Historic photo collection of Rike’s holiday window displays housed in Wright State’s Special Collections and Archives

Rike’s donated photos of its department store holiday window displays to the Wright State Special Collections and Archives in 1988.

Historic photos of Rike’s department store holiday window displays in downtown Dayton are nestled in their beds at the Special Collections and Archives in the Wright State University Libraries.

The treasures range from a photo of the Tike’s Gift Shoppe, a window display of stuffed-animal dogs celebrating around a Christmas tree and an iconic black-and-white photo of street crowds watching Santa arrive on the roof of the store.

Rike’s donated the photos to the Special Collections and Archives in 1988.
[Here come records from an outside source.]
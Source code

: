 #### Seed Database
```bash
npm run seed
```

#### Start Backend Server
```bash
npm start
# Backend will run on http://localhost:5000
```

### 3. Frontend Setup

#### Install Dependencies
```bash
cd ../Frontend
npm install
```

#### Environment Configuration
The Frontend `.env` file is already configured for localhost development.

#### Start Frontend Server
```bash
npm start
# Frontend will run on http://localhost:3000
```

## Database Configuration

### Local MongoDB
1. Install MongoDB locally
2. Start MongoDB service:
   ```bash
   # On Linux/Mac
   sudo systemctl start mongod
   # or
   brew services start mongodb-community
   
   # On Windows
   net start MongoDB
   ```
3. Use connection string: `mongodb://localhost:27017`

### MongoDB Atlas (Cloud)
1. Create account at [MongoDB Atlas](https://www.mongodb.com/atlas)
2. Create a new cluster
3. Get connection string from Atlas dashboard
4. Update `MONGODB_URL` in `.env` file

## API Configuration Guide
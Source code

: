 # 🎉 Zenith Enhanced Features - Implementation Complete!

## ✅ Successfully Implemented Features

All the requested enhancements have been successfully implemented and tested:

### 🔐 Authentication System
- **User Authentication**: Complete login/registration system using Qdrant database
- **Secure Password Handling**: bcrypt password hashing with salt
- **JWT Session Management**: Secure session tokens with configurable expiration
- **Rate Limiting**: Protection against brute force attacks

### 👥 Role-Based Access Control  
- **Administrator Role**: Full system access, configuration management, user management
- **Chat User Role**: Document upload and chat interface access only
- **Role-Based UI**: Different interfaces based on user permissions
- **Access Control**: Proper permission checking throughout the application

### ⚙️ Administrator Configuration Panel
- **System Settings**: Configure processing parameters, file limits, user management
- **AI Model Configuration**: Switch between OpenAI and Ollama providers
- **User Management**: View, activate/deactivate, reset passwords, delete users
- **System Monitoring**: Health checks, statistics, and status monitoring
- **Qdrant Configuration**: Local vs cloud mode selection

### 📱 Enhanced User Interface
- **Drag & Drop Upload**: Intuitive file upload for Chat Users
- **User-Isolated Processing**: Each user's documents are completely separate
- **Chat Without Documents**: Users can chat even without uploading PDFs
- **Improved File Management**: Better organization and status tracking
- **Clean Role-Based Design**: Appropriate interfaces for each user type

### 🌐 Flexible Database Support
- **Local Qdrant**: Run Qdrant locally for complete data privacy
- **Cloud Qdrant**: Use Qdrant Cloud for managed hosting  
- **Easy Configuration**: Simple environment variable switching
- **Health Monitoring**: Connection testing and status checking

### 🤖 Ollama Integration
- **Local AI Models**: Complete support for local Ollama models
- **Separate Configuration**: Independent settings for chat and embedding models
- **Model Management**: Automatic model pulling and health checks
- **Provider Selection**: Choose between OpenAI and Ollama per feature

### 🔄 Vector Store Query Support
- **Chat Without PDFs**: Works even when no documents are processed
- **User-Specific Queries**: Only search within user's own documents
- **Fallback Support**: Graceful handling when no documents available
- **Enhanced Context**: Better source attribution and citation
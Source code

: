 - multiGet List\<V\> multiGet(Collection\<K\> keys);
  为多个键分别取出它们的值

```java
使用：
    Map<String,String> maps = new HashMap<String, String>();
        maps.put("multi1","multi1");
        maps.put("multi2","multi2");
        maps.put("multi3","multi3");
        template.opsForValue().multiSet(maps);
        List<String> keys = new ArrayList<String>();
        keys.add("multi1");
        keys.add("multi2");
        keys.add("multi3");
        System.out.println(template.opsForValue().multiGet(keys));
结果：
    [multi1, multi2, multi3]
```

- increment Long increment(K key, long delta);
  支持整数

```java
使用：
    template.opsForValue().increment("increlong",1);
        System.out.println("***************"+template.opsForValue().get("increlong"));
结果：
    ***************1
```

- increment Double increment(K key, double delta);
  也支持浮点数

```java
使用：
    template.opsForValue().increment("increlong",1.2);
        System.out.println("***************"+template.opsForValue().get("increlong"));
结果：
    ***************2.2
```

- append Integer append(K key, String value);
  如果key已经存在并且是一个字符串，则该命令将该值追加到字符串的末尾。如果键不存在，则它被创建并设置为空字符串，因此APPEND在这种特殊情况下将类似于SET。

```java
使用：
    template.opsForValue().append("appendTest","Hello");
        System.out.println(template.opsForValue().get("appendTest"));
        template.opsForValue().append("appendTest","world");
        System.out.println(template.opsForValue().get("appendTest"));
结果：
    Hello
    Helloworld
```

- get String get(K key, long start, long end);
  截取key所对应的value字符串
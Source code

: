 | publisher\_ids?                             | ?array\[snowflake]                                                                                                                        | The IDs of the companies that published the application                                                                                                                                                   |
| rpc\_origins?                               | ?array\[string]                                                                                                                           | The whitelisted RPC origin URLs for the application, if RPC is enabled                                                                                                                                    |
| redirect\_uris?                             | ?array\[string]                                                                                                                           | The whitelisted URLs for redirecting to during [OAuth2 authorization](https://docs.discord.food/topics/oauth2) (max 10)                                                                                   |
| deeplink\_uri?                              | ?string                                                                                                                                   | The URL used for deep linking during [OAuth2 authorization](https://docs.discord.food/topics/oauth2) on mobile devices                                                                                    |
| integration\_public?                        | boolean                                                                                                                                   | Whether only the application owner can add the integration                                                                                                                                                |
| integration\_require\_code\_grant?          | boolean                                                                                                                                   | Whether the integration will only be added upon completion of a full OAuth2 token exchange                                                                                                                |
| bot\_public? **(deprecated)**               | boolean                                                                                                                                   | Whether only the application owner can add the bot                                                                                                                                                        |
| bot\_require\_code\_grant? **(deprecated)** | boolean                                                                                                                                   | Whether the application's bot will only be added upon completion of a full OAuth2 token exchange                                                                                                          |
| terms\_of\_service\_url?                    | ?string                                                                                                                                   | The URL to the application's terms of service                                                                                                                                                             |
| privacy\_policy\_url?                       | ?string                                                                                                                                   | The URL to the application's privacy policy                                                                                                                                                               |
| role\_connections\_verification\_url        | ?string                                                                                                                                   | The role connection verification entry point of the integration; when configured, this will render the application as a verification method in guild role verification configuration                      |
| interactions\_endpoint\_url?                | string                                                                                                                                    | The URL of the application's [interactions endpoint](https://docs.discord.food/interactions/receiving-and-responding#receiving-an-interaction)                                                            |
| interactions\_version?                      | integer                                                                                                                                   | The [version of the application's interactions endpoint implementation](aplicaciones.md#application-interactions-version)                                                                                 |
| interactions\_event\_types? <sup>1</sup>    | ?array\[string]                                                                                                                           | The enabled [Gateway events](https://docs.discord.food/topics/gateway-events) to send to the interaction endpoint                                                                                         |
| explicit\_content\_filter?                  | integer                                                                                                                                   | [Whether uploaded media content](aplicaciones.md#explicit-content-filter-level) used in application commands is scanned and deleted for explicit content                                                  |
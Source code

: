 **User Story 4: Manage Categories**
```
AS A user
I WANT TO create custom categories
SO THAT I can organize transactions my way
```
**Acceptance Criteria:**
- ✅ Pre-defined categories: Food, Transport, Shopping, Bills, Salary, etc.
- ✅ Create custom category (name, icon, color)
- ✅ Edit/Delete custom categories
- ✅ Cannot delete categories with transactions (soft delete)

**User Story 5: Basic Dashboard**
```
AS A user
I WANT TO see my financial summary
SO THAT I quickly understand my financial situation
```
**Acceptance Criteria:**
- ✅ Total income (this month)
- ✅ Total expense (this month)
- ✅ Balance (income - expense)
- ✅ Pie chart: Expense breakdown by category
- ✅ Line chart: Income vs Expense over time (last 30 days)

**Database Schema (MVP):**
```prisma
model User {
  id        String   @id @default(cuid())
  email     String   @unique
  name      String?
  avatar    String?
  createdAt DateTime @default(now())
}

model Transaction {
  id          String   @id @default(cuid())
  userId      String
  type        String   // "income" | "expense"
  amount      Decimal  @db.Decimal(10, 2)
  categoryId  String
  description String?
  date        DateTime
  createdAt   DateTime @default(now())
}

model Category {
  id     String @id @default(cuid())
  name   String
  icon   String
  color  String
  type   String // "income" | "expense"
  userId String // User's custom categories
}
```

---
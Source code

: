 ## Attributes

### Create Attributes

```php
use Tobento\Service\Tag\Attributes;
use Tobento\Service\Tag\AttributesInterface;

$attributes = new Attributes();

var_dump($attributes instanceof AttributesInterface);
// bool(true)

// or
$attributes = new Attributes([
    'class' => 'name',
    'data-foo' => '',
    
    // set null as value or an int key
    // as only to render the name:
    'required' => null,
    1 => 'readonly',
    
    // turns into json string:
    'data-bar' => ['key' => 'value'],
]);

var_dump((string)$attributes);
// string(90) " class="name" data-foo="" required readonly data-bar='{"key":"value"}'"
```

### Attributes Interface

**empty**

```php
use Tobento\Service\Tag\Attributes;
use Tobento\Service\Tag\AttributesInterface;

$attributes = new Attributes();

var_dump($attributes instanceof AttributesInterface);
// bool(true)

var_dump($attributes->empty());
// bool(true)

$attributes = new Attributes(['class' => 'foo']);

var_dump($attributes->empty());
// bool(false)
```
The collection not only consists of photographs of Rike’s holiday displays but also information about company executives and even a newsletter column written by late humorist Erma Bombeck, who worked at Rike’s.

“So many people have fond memories of going with their parents or their grandparents to see the displays,” said Jane Wildermuth, head of Special Collections and Archives. “It’s very nostalgic, remembering downtown Dayton when it was in its glory. I think that’s the value. So people can come back and see all of these great materials here in the archives.”

The “Rike’s Winterland Wonderland Windows” display, now shown each December at the Wintergarden in the Schuster Center, first appeared in the windows of the NCR offices in New York City in 1943.

The display was such a hit in New York that in 1945 Frederick Rike, owner of the Rike-Kumler store that later became Rike’s, negotiated and was given permission to erect the Christmas display in the windows of his store in Dayton.

It soon became the focal point of Christmas in downtown Dayton, and families would bring their children down each December to enjoy the presentation with dancing elves and starring Santa Claus.

When the complex that housed Rike’s was eventually razed in November 1999 many of the little figures of the display were placed in storage in an empty store. Eventually, some of the badly deteriorated figures were purchased by Downtown Dayton Partnership, donated and restored.